In the next S102, the analysis unit 104 analyses the query, and creates a semantic symbol list. When the query is “An area search device that searches growing areas of farm products using cultivated areas on agriculture images,” the semantic symbol list can include “AGRICULTURE,” “IMAGE,” “AREA,” “FARM PRODUCTS,” “GROW,” “SEARCH,” “DEVICE,” etc.

Next, in S104, the retrieval key candidate creation unit 106 creates a combination that is constituted of two semantic symbols as a retrieval key candidate. When the query is “An area search device that searches growing areas of farm products using cultivated areas on agriculture images,” as illustrated in table 142 in FIG. 10, the examples of the retrieval key candidates can include (AGRICULTURE, AREA, *) (AGRICULTURE, FARM PRODUCTS, *) (IMAGE, AREA, *) (IMAGE, SEARCH, *) (GROW, DEVICE, *) (GROW, AREA, *) and (SEARCH, AREA, *).

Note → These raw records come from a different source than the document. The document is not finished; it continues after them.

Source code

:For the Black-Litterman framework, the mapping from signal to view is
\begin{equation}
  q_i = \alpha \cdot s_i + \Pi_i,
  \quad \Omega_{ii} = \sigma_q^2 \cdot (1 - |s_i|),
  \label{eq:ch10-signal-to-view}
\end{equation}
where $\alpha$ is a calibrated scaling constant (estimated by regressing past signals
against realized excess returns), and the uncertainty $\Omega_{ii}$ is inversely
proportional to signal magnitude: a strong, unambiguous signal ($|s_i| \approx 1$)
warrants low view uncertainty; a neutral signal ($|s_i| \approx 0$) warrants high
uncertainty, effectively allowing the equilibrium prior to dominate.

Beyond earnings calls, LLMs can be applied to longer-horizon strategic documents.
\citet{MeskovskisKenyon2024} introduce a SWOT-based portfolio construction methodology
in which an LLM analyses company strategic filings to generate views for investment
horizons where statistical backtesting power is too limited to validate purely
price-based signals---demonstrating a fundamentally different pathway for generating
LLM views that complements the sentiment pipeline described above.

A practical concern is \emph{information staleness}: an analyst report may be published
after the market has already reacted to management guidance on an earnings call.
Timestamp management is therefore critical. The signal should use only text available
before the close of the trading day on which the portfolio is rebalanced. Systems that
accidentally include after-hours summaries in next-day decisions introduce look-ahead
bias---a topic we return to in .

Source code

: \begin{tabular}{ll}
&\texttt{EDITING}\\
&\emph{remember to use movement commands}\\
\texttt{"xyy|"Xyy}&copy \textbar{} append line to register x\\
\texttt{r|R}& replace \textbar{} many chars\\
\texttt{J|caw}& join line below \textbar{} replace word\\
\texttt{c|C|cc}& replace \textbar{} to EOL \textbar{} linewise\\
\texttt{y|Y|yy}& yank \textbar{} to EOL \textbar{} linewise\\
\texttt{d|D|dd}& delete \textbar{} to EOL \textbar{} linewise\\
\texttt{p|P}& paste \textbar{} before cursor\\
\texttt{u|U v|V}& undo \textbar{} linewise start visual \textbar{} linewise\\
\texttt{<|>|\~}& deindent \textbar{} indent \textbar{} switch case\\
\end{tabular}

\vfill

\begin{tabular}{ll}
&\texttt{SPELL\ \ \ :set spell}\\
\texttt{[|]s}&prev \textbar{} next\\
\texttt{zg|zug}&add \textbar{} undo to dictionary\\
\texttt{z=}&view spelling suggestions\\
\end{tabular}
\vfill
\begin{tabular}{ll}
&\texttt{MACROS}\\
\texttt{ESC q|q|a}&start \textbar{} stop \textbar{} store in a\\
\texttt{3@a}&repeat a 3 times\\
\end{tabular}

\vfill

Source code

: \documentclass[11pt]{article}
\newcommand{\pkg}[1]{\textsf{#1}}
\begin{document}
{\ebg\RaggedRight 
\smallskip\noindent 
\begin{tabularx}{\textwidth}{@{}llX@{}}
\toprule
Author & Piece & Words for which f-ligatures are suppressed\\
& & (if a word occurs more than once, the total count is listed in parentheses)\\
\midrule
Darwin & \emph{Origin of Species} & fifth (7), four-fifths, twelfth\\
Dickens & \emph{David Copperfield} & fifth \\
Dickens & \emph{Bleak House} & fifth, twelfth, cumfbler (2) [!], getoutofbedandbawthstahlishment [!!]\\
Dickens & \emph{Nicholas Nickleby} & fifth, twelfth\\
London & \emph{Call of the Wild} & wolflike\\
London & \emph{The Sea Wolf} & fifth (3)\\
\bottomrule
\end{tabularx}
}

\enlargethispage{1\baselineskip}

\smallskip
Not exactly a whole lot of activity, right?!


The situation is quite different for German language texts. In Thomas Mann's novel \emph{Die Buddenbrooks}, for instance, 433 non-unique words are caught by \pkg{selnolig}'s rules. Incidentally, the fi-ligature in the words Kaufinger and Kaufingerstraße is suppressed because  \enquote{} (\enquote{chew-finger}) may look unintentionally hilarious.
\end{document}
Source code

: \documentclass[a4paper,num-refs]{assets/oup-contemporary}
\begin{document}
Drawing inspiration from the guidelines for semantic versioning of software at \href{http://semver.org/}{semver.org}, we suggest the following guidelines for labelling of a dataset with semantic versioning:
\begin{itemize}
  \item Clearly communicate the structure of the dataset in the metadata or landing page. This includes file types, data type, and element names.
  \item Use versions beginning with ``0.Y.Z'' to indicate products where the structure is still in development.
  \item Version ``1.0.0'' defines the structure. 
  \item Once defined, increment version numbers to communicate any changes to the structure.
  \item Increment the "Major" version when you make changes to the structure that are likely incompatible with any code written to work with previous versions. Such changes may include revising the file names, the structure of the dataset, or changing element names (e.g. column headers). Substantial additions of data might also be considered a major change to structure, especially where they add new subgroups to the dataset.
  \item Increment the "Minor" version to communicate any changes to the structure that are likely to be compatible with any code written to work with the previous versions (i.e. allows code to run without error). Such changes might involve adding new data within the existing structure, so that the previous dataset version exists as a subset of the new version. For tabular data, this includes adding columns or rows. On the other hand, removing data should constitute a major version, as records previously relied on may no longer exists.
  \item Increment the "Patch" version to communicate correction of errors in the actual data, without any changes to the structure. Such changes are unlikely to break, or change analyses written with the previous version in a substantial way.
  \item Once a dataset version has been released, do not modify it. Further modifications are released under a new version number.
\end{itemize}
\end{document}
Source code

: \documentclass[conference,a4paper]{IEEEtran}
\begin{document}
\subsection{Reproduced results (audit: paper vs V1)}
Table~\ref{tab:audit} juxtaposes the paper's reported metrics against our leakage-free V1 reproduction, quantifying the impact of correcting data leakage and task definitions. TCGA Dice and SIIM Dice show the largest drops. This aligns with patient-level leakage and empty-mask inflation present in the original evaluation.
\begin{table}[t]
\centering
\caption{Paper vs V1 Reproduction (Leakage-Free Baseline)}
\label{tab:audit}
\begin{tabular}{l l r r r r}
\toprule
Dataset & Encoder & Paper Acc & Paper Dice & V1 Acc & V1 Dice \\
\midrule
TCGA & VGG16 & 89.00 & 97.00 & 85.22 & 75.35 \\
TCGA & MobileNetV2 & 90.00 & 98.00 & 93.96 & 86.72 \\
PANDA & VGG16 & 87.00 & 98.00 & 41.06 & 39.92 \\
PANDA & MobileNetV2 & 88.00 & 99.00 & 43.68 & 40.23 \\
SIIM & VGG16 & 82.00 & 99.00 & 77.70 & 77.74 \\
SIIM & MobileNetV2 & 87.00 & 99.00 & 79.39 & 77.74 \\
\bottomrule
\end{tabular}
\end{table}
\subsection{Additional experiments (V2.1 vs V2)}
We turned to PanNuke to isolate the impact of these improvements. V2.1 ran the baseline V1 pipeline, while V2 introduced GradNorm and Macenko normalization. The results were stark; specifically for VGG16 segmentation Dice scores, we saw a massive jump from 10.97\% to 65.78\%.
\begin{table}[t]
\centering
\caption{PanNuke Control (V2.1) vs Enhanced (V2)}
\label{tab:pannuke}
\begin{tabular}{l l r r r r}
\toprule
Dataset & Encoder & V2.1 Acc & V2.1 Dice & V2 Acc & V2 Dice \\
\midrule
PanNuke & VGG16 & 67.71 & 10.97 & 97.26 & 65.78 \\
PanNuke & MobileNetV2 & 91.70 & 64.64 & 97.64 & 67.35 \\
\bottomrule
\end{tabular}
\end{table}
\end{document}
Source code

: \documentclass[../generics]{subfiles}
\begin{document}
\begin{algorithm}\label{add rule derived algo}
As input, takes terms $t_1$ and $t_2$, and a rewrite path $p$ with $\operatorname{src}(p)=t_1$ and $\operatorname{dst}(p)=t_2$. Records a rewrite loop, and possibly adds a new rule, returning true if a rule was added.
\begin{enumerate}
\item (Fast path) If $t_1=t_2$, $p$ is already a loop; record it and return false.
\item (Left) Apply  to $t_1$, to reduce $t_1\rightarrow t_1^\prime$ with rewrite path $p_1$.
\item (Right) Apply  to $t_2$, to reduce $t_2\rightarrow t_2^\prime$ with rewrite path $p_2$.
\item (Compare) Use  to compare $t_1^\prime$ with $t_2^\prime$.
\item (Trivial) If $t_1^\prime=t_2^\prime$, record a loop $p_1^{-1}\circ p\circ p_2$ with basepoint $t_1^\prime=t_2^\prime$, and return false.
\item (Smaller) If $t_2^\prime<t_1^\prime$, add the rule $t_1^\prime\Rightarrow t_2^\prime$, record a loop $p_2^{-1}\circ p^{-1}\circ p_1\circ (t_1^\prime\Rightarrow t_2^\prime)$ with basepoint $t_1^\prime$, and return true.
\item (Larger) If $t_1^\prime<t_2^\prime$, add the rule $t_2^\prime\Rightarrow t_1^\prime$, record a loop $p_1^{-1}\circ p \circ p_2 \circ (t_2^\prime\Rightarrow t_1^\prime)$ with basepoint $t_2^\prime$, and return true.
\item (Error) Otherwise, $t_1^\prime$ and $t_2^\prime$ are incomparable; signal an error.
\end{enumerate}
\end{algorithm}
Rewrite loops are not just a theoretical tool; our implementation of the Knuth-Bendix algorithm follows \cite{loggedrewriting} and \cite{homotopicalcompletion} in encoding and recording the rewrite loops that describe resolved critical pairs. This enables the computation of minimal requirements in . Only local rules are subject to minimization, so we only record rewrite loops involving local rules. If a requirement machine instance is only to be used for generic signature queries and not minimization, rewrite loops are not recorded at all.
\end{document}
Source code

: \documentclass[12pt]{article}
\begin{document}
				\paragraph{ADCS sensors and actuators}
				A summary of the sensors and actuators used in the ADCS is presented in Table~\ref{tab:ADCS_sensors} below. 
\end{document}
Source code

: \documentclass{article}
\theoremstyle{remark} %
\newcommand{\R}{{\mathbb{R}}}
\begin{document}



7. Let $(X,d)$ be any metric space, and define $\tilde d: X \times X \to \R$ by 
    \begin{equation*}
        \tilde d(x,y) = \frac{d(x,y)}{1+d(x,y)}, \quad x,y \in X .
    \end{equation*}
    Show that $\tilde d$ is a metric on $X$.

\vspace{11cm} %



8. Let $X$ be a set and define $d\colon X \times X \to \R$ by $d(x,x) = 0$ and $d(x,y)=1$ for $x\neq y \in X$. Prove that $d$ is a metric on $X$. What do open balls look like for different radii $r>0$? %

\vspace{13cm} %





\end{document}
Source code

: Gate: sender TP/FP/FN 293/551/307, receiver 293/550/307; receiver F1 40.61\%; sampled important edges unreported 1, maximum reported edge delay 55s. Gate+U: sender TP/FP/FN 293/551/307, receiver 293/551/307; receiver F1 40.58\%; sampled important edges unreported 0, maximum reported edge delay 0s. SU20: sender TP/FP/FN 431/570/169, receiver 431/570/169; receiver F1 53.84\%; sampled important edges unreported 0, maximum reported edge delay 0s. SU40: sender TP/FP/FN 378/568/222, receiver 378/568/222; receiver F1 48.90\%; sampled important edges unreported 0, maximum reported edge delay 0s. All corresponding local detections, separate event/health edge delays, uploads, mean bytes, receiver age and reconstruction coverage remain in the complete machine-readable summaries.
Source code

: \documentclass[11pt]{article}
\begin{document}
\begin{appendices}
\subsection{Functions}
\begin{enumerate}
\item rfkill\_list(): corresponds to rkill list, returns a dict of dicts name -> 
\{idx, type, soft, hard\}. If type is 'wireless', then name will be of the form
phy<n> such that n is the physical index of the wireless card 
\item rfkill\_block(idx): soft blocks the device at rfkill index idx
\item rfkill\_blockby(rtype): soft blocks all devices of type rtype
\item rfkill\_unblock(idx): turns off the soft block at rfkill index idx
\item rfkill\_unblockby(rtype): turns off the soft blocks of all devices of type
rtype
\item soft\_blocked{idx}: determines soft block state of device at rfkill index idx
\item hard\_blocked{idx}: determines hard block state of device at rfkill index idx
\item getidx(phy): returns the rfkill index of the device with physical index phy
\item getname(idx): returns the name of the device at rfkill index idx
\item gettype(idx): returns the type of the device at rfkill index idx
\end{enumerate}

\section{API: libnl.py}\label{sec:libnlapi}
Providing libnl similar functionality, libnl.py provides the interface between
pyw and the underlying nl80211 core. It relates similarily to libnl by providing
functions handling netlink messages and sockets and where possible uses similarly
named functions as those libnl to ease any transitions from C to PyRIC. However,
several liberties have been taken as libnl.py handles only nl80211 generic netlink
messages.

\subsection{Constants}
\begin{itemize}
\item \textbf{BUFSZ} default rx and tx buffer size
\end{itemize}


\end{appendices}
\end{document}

In the next S106, the noise removal unit 108 resets a variable i. For example, i=0 is possible. The variable i is a variable that specifies the combination (retrieval key candidate) that is created in S104.

In the next S108, the noise removal unit 108 increases the variable i by 1.

In the next S110, the noise removal unit 108 determines with respect to the combination that corresponds to the current variable i, whether or not the IDF value of the semantic symbol is smaller than a predetermined number n, or whether or not the combination is a combination of specific parts of speech. Conditions may be related to some or all of the parts of speech, attribute, and IDF value of each semantic symbol, with respect to the combination that corresponds to the current variable i. For example, the following conditions can be included.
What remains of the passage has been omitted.